[[ MATERIALS PROVIDED, beginning ]]
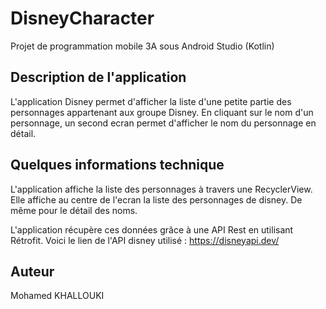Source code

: #  DisneyCharacter

Projet de programmation mobile 3A sous Android Studio (Kotlin)

## Description de l'application

L'application Disney permet d'afficher la liste d'une petite partie des personnages appartenant aux groupe Disney.
En cliquant sur le nom d'un personnage, un second ecran permet d'afficher le nom du personnage en détail.


## Quelques informations technique

L'application affiche la liste des personnages à travers une RecyclerView. 
Elle affiche au centre de l'ecran la liste des personnages de disney. De même pour le détail des noms.

L'application récupère ces données grâce à une API Rest en utilisant Rétrofit.
Voici le lien de l'API disney utilisé : https://disneyapi.dev/

## Auteur

Mohamed KHALLOUKI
[[ MATERIALS PROVIDED, end ]]
Please restate each entry exactly, but drop any picture it holds.

ANSWER BELOW:
Source code

: #  DisneyCharacter

Projet de programmation mobile 3A sous Android Studio (Kotlin)

## Description de l'application

L'application Disney permet d'afficher la liste d'une petite partie des personnages appartenant aux groupe Disney.
En cliquant sur le nom d'un personnage, un second ecran permet d'afficher le nom du personnage en détail.


## Quelques informations technique

L'application affiche la liste des personnages à travers une RecyclerView. 
Elle affiche au centre de l'ecran la liste des personnages de disney. De même pour le détail des noms.

L'application récupère ces données grâce à une API Rest en utilisant Rétrofit.
Voici le lien de l'API disney utilisé : https://disneyapi.dev/

## Auteur

Mohamed KHALLOUKI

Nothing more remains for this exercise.